Second, using a categorical approach, to compare emotional processing in high‐alexithymia (13 HA) and low‐alexithymia (12 LA) subjects, we created images of parameter estimates for the contrast Fear versus Neutral actions [(Fs + Fd) − (Ns + Nd)] for each subject at the first level. Then, these contrast images were entered into an ANOVA with two groups comprising a factor. A nonsphericity correction was applied for variance differences between groups. We finally calculated the contrasts between groups to reveal brain areas that were significantly more activated in one group compared to the other.

All statistical parametric maps were thresholded at k = 10 voxels, P ≤ 0.001 (uncorrected). These maps were overlaid on the MNI template and labeled using the atlas of Duvernoy [ 1999] and the anatomy toolbox (http://www.fzjuelich.de/ime/spm_anatomy toolbox; [Eickhoff et al., 2005]).

Behavioral Experiment

We performed a recognition task after the scan to check that, in subclinical subjects, there was no difference in performances [recognition rates and reaction times (RT)] between high‐ and low‐alexithymia subjects. Participants were presented the same stimuli again and instructed to determine whether the emotion portrayed by the body expressions was fear or neutral. The percentage of correct emotion recognition (ER) and their corresponding RT were calculated.

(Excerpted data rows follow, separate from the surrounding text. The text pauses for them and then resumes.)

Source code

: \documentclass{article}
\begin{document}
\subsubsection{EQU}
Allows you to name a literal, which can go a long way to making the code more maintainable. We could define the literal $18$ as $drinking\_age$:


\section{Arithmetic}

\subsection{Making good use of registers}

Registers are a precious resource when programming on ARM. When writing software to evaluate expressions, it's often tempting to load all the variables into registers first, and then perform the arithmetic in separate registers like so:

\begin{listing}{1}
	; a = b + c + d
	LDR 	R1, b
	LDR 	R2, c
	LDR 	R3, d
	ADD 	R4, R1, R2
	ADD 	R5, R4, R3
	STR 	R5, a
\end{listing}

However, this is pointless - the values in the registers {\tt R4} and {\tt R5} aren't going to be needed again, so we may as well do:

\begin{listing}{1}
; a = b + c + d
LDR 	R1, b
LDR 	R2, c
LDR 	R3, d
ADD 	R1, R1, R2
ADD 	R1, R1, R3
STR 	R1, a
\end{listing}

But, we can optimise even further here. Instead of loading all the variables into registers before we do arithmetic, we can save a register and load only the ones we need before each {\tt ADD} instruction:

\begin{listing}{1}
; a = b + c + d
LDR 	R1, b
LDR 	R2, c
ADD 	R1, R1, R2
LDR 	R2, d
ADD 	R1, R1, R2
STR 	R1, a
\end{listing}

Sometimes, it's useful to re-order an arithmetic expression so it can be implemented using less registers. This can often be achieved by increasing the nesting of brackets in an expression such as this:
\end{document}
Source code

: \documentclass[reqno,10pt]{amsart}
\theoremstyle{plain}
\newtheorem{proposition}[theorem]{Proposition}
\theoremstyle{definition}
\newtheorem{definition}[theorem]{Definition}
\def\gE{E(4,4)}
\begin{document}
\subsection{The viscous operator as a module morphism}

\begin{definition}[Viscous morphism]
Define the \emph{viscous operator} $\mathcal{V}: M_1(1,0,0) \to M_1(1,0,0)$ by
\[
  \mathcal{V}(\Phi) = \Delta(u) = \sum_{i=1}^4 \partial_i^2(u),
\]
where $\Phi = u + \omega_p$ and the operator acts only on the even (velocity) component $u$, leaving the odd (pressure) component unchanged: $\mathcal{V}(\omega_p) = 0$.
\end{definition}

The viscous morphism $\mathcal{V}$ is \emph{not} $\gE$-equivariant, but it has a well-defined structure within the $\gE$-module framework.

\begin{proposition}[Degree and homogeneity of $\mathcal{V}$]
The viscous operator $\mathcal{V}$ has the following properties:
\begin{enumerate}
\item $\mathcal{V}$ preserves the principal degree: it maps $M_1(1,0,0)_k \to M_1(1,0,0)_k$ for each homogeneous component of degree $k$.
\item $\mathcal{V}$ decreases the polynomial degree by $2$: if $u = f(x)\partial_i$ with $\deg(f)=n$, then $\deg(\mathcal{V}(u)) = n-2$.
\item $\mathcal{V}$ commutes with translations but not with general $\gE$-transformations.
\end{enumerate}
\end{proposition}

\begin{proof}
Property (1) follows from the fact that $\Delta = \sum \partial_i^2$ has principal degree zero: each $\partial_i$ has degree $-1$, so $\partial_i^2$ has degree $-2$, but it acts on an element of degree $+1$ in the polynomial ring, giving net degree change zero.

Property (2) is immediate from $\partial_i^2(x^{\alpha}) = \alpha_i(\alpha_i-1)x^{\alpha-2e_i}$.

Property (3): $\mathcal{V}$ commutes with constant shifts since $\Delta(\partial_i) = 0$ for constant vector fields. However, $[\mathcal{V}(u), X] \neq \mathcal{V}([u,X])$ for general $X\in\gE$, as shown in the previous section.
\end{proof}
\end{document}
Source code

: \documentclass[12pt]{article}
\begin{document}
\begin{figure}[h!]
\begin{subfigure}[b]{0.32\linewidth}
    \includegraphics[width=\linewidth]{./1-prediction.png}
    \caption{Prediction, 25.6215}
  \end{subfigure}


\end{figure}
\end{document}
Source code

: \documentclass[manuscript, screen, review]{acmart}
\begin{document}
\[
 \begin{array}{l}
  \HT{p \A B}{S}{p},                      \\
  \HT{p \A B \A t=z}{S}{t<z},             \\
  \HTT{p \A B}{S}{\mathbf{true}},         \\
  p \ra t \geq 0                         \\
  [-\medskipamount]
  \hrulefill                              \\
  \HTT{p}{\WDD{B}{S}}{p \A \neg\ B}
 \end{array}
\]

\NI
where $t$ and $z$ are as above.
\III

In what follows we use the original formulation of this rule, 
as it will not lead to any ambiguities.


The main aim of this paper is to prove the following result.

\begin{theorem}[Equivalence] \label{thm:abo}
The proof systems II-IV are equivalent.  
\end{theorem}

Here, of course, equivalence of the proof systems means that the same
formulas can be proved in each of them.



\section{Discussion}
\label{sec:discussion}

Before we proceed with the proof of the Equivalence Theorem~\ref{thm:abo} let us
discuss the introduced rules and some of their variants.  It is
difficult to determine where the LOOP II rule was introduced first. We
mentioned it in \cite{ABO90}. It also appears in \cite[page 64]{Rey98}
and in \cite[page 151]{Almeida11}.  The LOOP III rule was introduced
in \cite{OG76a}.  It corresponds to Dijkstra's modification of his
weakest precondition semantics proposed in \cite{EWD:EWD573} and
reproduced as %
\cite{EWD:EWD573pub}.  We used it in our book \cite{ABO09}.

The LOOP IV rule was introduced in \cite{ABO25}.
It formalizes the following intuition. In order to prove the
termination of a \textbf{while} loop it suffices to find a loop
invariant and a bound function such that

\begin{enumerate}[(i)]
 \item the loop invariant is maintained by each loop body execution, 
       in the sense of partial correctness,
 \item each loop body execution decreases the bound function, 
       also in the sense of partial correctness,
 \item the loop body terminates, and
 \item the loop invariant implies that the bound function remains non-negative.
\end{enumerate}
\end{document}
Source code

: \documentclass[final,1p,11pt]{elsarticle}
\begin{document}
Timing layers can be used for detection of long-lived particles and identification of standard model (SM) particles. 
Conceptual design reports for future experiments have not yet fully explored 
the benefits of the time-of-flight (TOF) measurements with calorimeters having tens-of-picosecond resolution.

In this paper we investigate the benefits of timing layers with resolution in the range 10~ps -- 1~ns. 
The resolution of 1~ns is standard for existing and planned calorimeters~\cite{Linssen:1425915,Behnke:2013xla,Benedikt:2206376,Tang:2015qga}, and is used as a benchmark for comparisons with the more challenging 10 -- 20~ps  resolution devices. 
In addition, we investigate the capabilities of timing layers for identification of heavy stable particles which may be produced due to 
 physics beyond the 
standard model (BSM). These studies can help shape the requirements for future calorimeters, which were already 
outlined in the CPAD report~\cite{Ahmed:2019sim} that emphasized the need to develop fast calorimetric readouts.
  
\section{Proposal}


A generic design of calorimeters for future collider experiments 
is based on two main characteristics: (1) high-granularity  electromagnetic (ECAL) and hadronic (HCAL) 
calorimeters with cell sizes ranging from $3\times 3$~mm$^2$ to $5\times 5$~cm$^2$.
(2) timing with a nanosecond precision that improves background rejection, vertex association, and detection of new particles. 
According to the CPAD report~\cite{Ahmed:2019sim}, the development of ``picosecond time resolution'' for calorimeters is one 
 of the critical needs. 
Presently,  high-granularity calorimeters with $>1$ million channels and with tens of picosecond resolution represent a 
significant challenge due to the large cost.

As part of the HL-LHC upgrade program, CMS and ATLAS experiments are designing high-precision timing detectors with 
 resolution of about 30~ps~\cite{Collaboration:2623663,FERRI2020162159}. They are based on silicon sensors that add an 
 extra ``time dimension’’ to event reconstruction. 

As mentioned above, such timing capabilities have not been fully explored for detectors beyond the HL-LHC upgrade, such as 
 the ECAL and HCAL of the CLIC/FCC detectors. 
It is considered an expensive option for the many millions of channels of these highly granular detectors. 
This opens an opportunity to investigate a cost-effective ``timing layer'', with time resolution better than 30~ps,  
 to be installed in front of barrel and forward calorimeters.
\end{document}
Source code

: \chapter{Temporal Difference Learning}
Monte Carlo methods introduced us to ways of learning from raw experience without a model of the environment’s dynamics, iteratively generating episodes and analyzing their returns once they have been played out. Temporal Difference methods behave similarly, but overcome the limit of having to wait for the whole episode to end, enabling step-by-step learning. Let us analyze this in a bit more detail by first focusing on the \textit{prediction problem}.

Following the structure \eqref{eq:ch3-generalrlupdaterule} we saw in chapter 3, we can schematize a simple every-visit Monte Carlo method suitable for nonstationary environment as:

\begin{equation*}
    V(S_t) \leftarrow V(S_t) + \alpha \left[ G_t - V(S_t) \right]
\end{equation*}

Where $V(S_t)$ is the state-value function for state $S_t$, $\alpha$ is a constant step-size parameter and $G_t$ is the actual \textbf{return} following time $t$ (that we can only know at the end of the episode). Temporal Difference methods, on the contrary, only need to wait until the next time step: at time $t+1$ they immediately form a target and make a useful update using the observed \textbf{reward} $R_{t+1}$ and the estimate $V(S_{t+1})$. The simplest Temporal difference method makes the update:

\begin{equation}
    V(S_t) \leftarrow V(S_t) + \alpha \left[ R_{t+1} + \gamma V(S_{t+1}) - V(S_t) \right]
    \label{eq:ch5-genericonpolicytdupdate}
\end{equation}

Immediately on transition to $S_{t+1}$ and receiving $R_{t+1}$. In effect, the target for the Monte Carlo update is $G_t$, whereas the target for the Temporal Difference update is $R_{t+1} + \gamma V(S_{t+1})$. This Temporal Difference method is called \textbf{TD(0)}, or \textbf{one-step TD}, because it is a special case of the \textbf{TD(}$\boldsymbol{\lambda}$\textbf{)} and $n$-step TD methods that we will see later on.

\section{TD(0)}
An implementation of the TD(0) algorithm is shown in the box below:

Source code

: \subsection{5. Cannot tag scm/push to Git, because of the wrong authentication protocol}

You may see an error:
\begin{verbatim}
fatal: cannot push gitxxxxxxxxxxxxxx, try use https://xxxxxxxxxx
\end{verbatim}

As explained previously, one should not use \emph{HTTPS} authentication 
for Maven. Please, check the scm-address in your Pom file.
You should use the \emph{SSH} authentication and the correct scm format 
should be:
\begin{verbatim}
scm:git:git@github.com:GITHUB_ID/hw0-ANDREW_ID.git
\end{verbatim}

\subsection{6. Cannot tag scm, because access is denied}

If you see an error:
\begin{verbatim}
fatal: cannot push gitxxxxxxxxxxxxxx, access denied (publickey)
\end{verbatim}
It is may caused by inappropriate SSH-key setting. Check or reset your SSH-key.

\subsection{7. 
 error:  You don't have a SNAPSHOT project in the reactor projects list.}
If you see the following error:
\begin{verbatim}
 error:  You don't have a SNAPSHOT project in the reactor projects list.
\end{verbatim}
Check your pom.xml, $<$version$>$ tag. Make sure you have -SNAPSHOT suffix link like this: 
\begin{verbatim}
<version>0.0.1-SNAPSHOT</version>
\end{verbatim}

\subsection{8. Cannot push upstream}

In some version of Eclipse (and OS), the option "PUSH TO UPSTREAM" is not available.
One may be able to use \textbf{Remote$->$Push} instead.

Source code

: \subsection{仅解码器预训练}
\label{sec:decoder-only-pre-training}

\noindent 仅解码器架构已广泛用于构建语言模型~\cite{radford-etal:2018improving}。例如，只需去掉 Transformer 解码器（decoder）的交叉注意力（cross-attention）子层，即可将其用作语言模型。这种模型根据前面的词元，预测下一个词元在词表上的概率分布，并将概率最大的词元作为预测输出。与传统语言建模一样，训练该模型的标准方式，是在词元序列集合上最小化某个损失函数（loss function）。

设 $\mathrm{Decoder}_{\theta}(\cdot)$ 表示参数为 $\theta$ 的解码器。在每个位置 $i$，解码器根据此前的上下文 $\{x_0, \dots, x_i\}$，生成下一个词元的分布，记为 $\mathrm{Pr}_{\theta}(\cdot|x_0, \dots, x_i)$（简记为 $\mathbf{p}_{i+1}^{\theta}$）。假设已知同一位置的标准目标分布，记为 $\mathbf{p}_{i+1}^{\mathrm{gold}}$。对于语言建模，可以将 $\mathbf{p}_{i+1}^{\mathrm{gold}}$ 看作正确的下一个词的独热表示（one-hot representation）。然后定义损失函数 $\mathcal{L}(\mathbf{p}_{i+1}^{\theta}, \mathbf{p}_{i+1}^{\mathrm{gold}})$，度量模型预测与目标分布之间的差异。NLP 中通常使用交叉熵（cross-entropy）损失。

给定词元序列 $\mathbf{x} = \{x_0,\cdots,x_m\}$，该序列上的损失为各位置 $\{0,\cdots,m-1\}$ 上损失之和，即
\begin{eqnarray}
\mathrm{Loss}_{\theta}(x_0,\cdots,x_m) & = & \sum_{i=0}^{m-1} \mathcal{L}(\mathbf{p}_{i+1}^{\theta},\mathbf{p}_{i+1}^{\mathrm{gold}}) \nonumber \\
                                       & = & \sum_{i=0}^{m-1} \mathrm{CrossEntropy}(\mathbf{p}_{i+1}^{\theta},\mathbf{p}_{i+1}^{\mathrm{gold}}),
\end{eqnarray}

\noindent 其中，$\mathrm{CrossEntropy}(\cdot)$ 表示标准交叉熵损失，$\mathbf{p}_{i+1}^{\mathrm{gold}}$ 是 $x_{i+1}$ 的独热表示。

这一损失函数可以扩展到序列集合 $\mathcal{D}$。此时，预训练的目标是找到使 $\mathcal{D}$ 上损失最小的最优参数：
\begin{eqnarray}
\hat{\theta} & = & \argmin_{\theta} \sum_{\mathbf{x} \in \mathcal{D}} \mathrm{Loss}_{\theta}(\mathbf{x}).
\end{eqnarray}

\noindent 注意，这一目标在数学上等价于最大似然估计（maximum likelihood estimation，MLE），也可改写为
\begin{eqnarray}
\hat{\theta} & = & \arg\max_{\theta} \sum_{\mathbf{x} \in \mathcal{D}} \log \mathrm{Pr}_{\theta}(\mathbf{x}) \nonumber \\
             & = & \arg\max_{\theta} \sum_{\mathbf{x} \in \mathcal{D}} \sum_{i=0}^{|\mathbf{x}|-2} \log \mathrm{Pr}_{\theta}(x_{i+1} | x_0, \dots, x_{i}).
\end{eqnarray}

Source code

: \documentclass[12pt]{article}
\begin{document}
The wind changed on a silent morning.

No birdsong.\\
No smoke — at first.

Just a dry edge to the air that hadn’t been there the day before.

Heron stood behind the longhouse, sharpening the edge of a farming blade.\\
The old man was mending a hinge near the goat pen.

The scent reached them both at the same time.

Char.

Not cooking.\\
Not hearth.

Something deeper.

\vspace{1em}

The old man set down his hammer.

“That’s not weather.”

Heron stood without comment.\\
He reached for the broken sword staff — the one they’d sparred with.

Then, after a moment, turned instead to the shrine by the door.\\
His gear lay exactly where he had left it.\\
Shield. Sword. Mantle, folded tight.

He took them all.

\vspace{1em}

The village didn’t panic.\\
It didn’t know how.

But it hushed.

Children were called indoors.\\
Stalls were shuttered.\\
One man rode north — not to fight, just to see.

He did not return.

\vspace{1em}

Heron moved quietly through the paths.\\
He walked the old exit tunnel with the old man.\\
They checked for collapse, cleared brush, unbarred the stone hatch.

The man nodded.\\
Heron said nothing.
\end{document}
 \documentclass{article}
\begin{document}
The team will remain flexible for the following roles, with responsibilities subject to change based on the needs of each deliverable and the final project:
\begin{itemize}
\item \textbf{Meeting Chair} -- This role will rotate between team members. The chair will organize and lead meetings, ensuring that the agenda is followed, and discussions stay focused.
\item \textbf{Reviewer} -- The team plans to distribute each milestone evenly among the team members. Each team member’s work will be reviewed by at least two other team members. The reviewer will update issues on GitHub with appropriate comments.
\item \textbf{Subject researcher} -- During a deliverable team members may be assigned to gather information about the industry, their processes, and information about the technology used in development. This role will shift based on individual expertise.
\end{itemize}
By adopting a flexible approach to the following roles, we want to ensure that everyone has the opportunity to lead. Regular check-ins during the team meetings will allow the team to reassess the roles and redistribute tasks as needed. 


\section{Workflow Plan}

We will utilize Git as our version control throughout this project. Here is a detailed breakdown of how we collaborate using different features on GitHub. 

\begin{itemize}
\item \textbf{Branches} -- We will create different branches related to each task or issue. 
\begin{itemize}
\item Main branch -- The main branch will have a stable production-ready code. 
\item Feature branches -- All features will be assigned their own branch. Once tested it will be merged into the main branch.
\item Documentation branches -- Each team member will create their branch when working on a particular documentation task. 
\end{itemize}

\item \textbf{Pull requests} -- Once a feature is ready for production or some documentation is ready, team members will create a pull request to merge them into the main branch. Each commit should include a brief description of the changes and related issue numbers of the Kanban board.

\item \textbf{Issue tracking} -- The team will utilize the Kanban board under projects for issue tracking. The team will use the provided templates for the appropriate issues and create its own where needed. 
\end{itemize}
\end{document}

Statistical analyses of behavioral data

First, we performed Spearmann correlations between ER and RT and alexithymia total scores (BVAQ‐B, TAS‐20). Second, repeated measures ANOVA [Group (HA vs. LA) × Emotion (Fear vs. Neutral)] were calculated for both ER and RT. Greenhouse–Geisser adjustment of degree of freedom was performed, when appropriate, and adjusted P values were reported.

RESULTS

Self‐Report Scores (n = 34, Table I)

Table I.

Participant self‐report questionnaires' scores and after‐scan task performances (n = 34)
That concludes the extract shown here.